* Exercise brief
Copy nothing but the text: repeat each entry exactly and drop the images.

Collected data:

/---

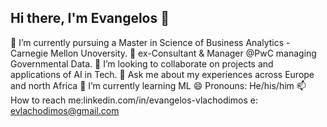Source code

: ## Hi there, I'm Evangelos 👋

🔭 I’m currently pursuing a Master in Science of Business Analytics - Carnegie Mellon Unoversity.
🤖 ex-Consultant & Manager @PwC managing Governmental Data.
👯 I’m looking to collaborate on projects and applications of AI in Tech.
💬 Ask me about my experiences across Europe and north Africa
🌱 I’m currently learning ML
😄 Pronouns: He/his/him
📫 How to reach me:linkedin.com/in/evangelos-vlachodimos 
								 e: evlachodimos@gmail.com
<!--
**evan-vl/evan-vl** is a ✨ _special_ ✨ repository because its `README.md` (this file) appears on your GitHub profile.

Here are some ideas to get you started:

🔭 I’m currently pursuing a Master in Science of Business Analytics - Carnegie Mellon Unoversity.
🤖 ex-Consultant & Manager @PwC managing Governmental Data.
👯 I’m looking to collaborate on projects and applications of AI in Tech
💬 Ask me about my experiences across Europe and north Africa
📫 How to reach me: linkedin.com/in/evangelos-vlachodimos
🌱 I’m currently learning ML
😄 Pronouns: He/his/him
⚡ Fun fact: I enjoy astrophysics
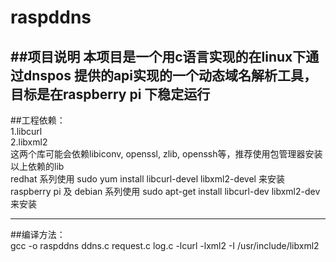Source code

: # raspddns


##项目说明
本项目是一个用c语言实现的在linux下通过dnspos 提供的api实现的一个动态域名解析工具，目标是在raspberry pi 下稳定运行
----
##工程依赖：  
1.libcurl  
2.libxml2  
这两个库可能会依赖libiconv, openssl, zlib, openssh等，推荐使用包管理器安装以上依赖的lib  
redhat 系列使用 sudo yum install libcurl-devel libxml2-devel 来安装  
raspberry pi 及 debian 系列使用 sudo apt-get install libcurl-dev libxml2-dev 来安装  

----
##编译方法：  
  gcc -o raspddns ddns.c request.c log.c -lcurl -lxml2 -I /usr/include/libxml2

\---

* Answer box
Source code

: ## Hi there, I'm Evangelos 👋

🔭 I’m currently pursuing a Master in Science of Business Analytics - Carnegie Mellon Unoversity.
🤖 ex-Consultant & Manager @PwC managing Governmental Data.
👯 I’m looking to collaborate on projects and applications of AI in Tech.
💬 Ask me about my experiences across Europe and north Africa
🌱 I’m currently learning ML
😄 Pronouns: He/his/him
📫 How to reach me:linkedin.com/in/evangelos-vlachodimos 
								 e: evlachodimos@gmail.com
<!--
**evan-vl/evan-vl** is a ✨ _special_ ✨ repository because its `README.md` (this file) appears on your GitHub profile.

Here are some ideas to get you started:

🔭 I’m currently pursuing a Master in Science of Business Analytics - Carnegie Mellon Unoversity.
🤖 ex-Consultant & Manager @PwC managing Governmental Data.
👯 I’m looking to collaborate on projects and applications of AI in Tech
💬 Ask me about my experiences across Europe and north Africa
📫 How to reach me: linkedin.com/in/evangelos-vlachodimos
🌱 I’m currently learning ML
😄 Pronouns: He/his/him
⚡ Fun fact: I enjoy astrophysics
Source code

: # raspddns


##项目说明
本项目是一个用c语言实现的在linux下通过dnspos 提供的api实现的一个动态域名解析工具，目标是在raspberry pi 下稳定运行
----
##工程依赖：  
1.libcurl  
2.libxml2  
这两个库可能会依赖libiconv, openssl, zlib, openssh等，推荐使用包管理器安装以上依赖的lib  
redhat 系列使用 sudo yum install libcurl-devel libxml2-devel 来安装  
raspberry pi 及 debian 系列使用 sudo apt-get install libcurl-dev libxml2-dev 来安装  

----
##编译方法：  
  gcc -o raspddns ddns.c request.c log.c -lcurl -lxml2 -I /usr/include/libxml2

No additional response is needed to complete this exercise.